The fruitful field. — All rejection and negation points to a lack of fruitfulness: if only we were fruitful fields, we would at bottom let nothing perish unused and see in every event, thing and man welcome manure, rain or sunshine.

— Nietzsche, Human, All Too Human

In the introduction to Essays in Idleness and Hojoki, translator Meredith McKinney writes of her two subjects:

Like Chomei, though perhaps for different reasons, Kenko chose to avoid direct mention of the political upheavals and occasional outright warfare of his day, although they form the backdrop to much that he describes, and would have touched him closely at times. He frequently laments the past, when the courtly culture that he loved was in its heyday and unsullied by the rougher ways of the contemporary world, but he was a pragmatic man.

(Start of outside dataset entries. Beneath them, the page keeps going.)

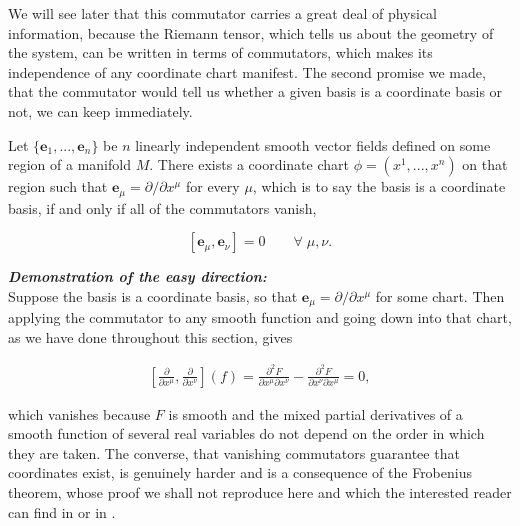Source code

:         We will see later that this commutator carries a great deal of physical information, because the Riemann tensor, which tells us about the geometry of the system, can be written in terms of commutators, which makes its independence of any coordinate chart manifest. The second promise we made, that the commutator would tell us whether a given basis is a coordinate basis or not, we can keep immediately.

        \begin{myteo}
            Let $\{\mathbf{e}_1,...,\mathbf{e}_n\}$ be $n$ linearly independent smooth vector fields defined on some region of a manifold $M$. There exists a coordinate chart $\phi = (x^1,...,x^n)$ on that region such that $\mathbf{e}_{\mu} = \partial/\partial x^{\mu}$ for every $\mu$, which is to say the basis is a coordinate basis, if and only if all of the commutators vanish,

            \begin{equation}\label{eq:CoordBasisCriterion}
                \left[\mathbf{e}_{\mu},\mathbf{e}_{\nu}\right] = 0 \qquad \forall\; \mu,\nu.
            \end{equation}
        \end{myteo}

        \textbf{\textit{Demonstration of the easy direction:}}\\

        Suppose the basis is a coordinate basis, so that $\mathbf{e}_{\mu} = \partial/\partial x^{\mu}$ for some chart. Then applying the commutator to any smooth function and going down into that chart, as we have done throughout this section, gives

        \begin{align*}
            \left[\frac{\partial}{\partial x^{\mu}},\frac{\partial}{\partial x^{\nu}}\right](f) = \frac{\partial^2 F}{\partial x^{\mu}\partial x^{\nu}} - \frac{\partial^2 F}{\partial x^{\nu}\partial x^{\mu}} = 0,
        \end{align*}

        which vanishes because $F$ is smooth and the mixed partial derivatives of a smooth function of several real variables do not depend on the order in which they are taken. The converse, that vanishing commutators guarantee that coordinates exist, is genuinely harder and is a consequence of the Frobenius theorem, whose proof we shall not reproduce here and which the interested reader can find in \citet{wald1984} or in \citet{nakahara2003}.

Where Chomei was prone to gloom and to impulsive reactions that led him to flee the mundane world and bury himself ever deeper in the hills, Kenko, for all his admonitions to do likewise, was in fact far too intrigued by the world to turn his back on it. The contradictions that drove Chomei to despair and self-accusation sit happily together in Kenko’s writing, and in his life. His times demanded adaptability to an often inconsistent and multi-layered world, and he was a man well suited to his times.

I thought of this while reading The Most Reverend “Dr.” Douglas Graychin Dalrymple Esq. &c’s latest musings. I have also avoided the news for a while. More from overwork than principle, to be honest, but still. For the majority of the day, all I know is what happens within the four walls of the warehouse. If there’s an English or German football game to watch later, that might be the only exposure I get to the outside world that day. I generally get my news second- and third-hand, by reading other people who sometimes mention it. In fact, if I didn’t enjoy scribbling for a hobby, I very well might go weeks without knowing what’s going on the world. Does that make this a bad habit? I hope not.

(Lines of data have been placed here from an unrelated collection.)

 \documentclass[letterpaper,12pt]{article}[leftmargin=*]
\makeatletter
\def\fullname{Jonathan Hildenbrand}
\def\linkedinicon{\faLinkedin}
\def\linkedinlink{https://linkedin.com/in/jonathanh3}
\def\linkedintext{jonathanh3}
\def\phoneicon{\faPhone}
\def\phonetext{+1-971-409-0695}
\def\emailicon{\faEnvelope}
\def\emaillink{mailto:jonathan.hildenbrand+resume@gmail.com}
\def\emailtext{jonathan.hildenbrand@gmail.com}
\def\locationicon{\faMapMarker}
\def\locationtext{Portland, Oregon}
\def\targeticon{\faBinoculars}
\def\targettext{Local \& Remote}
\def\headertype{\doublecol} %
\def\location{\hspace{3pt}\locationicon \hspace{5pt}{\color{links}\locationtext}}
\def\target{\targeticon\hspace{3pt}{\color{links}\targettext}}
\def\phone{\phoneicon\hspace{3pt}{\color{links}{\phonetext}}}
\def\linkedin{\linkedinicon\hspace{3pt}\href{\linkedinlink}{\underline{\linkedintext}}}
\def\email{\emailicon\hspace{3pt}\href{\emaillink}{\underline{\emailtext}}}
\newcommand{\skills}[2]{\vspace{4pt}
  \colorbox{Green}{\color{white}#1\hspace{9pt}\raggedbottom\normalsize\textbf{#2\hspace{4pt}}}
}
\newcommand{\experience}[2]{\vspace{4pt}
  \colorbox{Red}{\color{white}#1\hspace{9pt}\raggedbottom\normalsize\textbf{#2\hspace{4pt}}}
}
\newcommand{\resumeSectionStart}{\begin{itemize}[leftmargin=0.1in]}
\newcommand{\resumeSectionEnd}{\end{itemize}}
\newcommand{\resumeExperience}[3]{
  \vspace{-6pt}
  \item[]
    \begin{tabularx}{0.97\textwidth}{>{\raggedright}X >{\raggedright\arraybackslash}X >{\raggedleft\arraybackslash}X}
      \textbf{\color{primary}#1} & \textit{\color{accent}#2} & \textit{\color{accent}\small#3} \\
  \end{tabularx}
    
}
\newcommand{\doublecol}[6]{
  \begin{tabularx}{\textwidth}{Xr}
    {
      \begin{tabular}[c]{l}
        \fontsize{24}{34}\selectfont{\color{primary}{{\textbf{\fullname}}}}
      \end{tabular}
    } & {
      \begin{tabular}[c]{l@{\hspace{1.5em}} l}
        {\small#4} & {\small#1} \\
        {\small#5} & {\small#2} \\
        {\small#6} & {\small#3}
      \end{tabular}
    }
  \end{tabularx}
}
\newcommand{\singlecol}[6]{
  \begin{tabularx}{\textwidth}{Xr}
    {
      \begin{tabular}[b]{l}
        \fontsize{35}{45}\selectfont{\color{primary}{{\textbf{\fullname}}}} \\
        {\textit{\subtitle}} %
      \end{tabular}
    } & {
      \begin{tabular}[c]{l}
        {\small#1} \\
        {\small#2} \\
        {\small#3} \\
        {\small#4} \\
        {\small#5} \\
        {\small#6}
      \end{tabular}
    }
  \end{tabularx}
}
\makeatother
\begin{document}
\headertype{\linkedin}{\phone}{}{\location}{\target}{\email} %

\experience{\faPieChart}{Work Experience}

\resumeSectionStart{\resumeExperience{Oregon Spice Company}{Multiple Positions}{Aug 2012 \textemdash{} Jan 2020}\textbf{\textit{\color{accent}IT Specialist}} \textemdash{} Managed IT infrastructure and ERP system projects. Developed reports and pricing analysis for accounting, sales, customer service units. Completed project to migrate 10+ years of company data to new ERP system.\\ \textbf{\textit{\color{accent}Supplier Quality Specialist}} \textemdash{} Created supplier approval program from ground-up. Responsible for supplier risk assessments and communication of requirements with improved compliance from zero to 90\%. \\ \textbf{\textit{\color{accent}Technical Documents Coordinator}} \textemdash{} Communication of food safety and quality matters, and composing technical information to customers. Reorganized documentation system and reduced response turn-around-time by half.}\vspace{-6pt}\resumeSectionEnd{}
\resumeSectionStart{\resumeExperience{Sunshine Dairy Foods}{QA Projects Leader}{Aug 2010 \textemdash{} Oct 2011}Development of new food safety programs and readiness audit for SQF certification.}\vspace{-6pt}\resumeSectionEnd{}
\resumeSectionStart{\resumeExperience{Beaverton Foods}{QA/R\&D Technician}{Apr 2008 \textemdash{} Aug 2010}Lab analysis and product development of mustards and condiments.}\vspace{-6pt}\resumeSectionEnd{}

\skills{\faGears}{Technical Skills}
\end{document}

I like to think of this as my virtual front porch. I don’t go out and get involved in the world, and I sure don’t invite the world into my inner sanctum, but I’m happy to sit a spell and watch the world go by while I mumble smart-ass remarks about it. Of course I think I’m superior to the boobs and twits I see making fools of themselves. Of course I know better and realize that that fleeting sense of superciliousness is itself part of the game. The insecure adolescent, the aspiring intellectual, the political partisan, the obsessive nerd, the amateur insult comic, the absolute flaming idiot — I recognize myself in each one as they pass by. They may wave, and I may flip them off in return, but I mean it in the nicest way possible.

Chesterton said something about the alcoholic and the teetotaler making the same mistake by treating wine as a drug, not a drink. In the same spirit, there are two ways to take the world too seriously. One is to get emotionally involved in it, and another is to be emotionally removed from it. As foolish and stupid as it often is, it’s still my world, and I still love it.